The care and nuance Uroskie devotes to Dewey's work is characteristic of case studies presented throughout Between the Black Box and the White Cube. In taking as his object the idea of cinema in postwar art, Uroskie offers a model for future scholarship on the complex, multifarious activity collected under the term "expanded cinema." His achievement rests in part on his lucid discussion of the etymology of "expanded" in a broader context of postwar art. Uroskie posits "not what is cinema?" in Andre Bazin's fundamental question of film studies, but "where?" The idea of cinema is inextricable from its contingent sites.
Uroskie argues that a complex range of immersion was broached in works such as Zen for Film (1964) by Nam June Paik, Sleep (1963) by Warhol, and Moveyhouse (1965) by Claes Oldenburg — each manifesting the hybrid character of the cinematic situation and articulating "a kind of 'degree zero' of cinema — a desire to reinvent not merely the formal possibilities of the cinematic image, but the sediment of social conduct and expectation that maintained a larger conceptualization of 'cinema' as such" (49).
Uroskie's writing is strong on Warhol's Outer and Inner Space (1965) and Whitman's Prune. Flat. (1965). His examination of the psychic effects of split-screen formulation, the play of figure and ground, illumination and concealment exemplifies his careful balance between theoretical considerations and rich formal analysis. From a far-ranging field of projects, Uroskie does not attempt to unify a theory of expanded cinema, but rather traces, and with great effectiveness, complex impulses that took up the moving image for particular purposes.

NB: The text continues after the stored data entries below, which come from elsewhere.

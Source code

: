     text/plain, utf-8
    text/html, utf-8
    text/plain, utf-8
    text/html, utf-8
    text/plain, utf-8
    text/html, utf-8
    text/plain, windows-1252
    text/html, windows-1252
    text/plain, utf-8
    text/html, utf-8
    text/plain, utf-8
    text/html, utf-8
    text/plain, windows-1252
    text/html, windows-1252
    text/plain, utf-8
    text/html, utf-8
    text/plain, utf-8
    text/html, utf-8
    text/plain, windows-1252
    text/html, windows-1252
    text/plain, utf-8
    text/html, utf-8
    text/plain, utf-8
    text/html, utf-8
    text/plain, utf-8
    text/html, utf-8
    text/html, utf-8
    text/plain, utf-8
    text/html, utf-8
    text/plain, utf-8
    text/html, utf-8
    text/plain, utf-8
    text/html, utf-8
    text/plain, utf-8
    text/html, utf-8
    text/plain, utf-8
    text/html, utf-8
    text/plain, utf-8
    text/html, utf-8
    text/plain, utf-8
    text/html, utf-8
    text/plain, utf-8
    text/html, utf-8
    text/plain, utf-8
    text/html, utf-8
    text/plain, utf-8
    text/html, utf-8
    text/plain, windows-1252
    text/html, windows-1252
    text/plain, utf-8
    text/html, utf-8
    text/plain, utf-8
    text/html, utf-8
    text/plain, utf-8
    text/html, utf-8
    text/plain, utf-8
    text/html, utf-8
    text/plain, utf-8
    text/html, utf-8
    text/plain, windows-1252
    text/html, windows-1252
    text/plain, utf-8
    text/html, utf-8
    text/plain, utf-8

Between the Black Box and the White Cube is a vital contribution to growing research on the interdisciplinary character of art in the postwar period. In addition to its value for an art-historical regard of the moving image, Uroskie's study should be read in a wider spectrum of current disciplinary turns in film and media studies, media archaeology, cultural techniques, and discourses of "post-cinema" at large. In this way, Between the Black Box and the White Cube offers case studies toward a history of what Harun Farocki calls the "operational image": an image not for contemplation but rather a set of instructions. For these complex conditions, the moving image may be "homeless," as Uroskie concludes, yet in him it has found a thoughtful, rigorous historian.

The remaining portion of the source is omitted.